- **ACTION ITEM**:
Would you please repeat the data that follows, exactly as it reads?

- **MATERIAL SUPPLIED**:
■ ■ ■ ■ ■ ■ ■

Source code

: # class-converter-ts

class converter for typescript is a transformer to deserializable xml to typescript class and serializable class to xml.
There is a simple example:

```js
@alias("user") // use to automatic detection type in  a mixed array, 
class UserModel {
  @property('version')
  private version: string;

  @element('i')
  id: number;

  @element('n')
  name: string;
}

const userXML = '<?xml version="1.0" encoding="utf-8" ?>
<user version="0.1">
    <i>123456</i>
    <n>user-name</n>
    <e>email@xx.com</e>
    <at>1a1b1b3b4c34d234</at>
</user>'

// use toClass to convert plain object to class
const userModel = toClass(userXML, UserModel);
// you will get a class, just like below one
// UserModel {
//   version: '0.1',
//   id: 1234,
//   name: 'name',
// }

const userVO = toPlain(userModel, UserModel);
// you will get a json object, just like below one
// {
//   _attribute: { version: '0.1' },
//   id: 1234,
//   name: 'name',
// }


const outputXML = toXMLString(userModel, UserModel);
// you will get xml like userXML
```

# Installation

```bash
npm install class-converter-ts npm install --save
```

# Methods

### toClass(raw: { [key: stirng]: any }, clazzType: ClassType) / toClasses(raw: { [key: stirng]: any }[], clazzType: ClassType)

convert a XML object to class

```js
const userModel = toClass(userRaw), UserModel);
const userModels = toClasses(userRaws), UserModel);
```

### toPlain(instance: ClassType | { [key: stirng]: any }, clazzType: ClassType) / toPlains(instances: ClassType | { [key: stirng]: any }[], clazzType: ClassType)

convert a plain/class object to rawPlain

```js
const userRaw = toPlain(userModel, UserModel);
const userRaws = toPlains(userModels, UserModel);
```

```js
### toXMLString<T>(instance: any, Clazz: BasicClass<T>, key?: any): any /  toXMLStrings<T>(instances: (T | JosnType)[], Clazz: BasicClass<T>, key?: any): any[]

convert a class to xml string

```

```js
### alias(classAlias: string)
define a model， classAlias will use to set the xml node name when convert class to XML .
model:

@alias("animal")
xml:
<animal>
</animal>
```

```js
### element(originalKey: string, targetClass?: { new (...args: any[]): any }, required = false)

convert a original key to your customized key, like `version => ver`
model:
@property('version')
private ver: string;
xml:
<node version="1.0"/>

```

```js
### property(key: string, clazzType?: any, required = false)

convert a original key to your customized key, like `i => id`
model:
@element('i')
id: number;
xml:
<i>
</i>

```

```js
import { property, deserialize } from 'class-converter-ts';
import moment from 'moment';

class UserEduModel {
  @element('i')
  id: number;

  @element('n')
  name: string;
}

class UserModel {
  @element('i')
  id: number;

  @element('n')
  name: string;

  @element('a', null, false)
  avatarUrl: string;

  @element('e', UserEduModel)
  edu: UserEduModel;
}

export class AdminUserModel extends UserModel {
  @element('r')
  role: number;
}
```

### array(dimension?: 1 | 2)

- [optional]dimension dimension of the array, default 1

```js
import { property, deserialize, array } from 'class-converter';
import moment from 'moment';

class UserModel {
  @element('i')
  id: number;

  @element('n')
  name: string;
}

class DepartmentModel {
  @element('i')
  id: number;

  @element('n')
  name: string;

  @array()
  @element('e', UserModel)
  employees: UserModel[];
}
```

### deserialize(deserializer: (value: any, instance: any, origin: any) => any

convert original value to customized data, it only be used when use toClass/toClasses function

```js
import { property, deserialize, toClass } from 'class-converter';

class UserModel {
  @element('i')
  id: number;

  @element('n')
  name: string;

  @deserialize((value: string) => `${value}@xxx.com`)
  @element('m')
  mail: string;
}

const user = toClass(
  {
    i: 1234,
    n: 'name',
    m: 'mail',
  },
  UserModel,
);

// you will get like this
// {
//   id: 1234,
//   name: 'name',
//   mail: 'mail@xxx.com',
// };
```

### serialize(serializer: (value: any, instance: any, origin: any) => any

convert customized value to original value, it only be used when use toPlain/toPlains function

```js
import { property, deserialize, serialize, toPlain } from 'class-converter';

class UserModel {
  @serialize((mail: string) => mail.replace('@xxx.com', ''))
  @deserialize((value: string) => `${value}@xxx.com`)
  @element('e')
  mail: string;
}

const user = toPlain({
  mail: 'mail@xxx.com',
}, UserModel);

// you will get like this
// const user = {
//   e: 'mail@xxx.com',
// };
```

■ ■ ■ ■ ■ ■ ■

- **ANSWER TO THIS EXERCISE**:
Source code

: # class-converter-ts

class converter for typescript is a transformer to deserializable xml to typescript class and serializable class to xml.
There is a simple example:

```js
@alias("user") // use to automatic detection type in  a mixed array, 
class UserModel {
  @property('version')
  private version: string;

  @element('i')
  id: number;

  @element('n')
  name: string;
}

const userXML = '<?xml version="1.0" encoding="utf-8" ?>
<user version="0.1">
    <i>123456</i>
    <n>user-name</n>
    <e>email@xx.com</e>
    <at>1a1b1b3b4c34d234</at>
</user>'

// use toClass to convert plain object to class
const userModel = toClass(userXML, UserModel);
// you will get a class, just like below one
// UserModel {
//   version: '0.1',
//   id: 1234,
//   name: 'name',
// }

const userVO = toPlain(userModel, UserModel);
// you will get a json object, just like below one
// {
//   _attribute: { version: '0.1' },
//   id: 1234,
//   name: 'name',
// }


const outputXML = toXMLString(userModel, UserModel);
// you will get xml like userXML
```

# Installation

```bash
npm install class-converter-ts npm install --save
```

# Methods

### toClass(raw: { [key: stirng]: any }, clazzType: ClassType) / toClasses(raw: { [key: stirng]: any }[], clazzType: ClassType)

convert a XML object to class

```js
const userModel = toClass(userRaw), UserModel);
const userModels = toClasses(userRaws), UserModel);
```

### toPlain(instance: ClassType | { [key: stirng]: any }, clazzType: ClassType) / toPlains(instances: ClassType | { [key: stirng]: any }[], clazzType: ClassType)

convert a plain/class object to rawPlain

```js
const userRaw = toPlain(userModel, UserModel);
const userRaws = toPlains(userModels, UserModel);
```

```js
### toXMLString<T>(instance: any, Clazz: BasicClass<T>, key?: any): any /  toXMLStrings<T>(instances: (T | JosnType)[], Clazz: BasicClass<T>, key?: any): any[]

convert a class to xml string

```

```js
### alias(classAlias: string)
define a model， classAlias will use to set the xml node name when convert class to XML .
model:

@alias("animal")
xml:
<animal>
</animal>
```

```js
### element(originalKey: string, targetClass?: { new (...args: any[]): any }, required = false)

convert a original key to your customized key, like `version => ver`
model:
@property('version')
private ver: string;
xml:
<node version="1.0"/>

```

```js
### property(key: string, clazzType?: any, required = false)

convert a original key to your customized key, like `i => id`
model:
@element('i')
id: number;
xml:
<i>
</i>

```

```js
import { property, deserialize } from 'class-converter-ts';
import moment from 'moment';

class UserEduModel {
  @element('i')
  id: number;

  @element('n')
  name: string;
}

class UserModel {
  @element('i')
  id: number;

  @element('n')
  name: string;

  @element('a', null, false)
  avatarUrl: string;

  @element('e', UserEduModel)
  edu: UserEduModel;
}

export class AdminUserModel extends UserModel {
  @element('r')
  role: number;
}
```

### array(dimension?: 1 | 2)

- [optional]dimension dimension of the array, default 1

```js
import { property, deserialize, array } from 'class-converter';
import moment from 'moment';

class UserModel {
  @element('i')
  id: number;

  @element('n')
  name: string;
}

class DepartmentModel {
  @element('i')
  id: number;

  @element('n')
  name: string;

  @array()
  @element('e', UserModel)
  employees: UserModel[];
}
```

### deserialize(deserializer: (value: any, instance: any, origin: any) => any

convert original value to customized data, it only be used when use toClass/toClasses function

```js
import { property, deserialize, toClass } from 'class-converter';

class UserModel {
  @element('i')
  id: number;

  @element('n')
  name: string;

  @deserialize((value: string) => `${value}@xxx.com`)
  @element('m')
  mail: string;
}

const user = toClass(
  {
    i: 1234,
    n: 'name',
    m: 'mail',
  },
  UserModel,
);

// you will get like this
// {
//   id: 1234,
//   name: 'name',
//   mail: 'mail@xxx.com',
// };
```

### serialize(serializer: (value: any, instance: any, origin: any) => any

convert customized value to original value, it only be used when use toPlain/toPlains function

```js
import { property, deserialize, serialize, toPlain } from 'class-converter';

class UserModel {
  @serialize((mail: string) => mail.replace('@xxx.com', ''))
  @deserialize((value: string) => `${value}@xxx.com`)
  @element('e')
  mail: string;
}

const user = toPlain({
  mail: 'mail@xxx.com',
}, UserModel);

// you will get like this
// const user = {
//   e: 'mail@xxx.com',
// };
```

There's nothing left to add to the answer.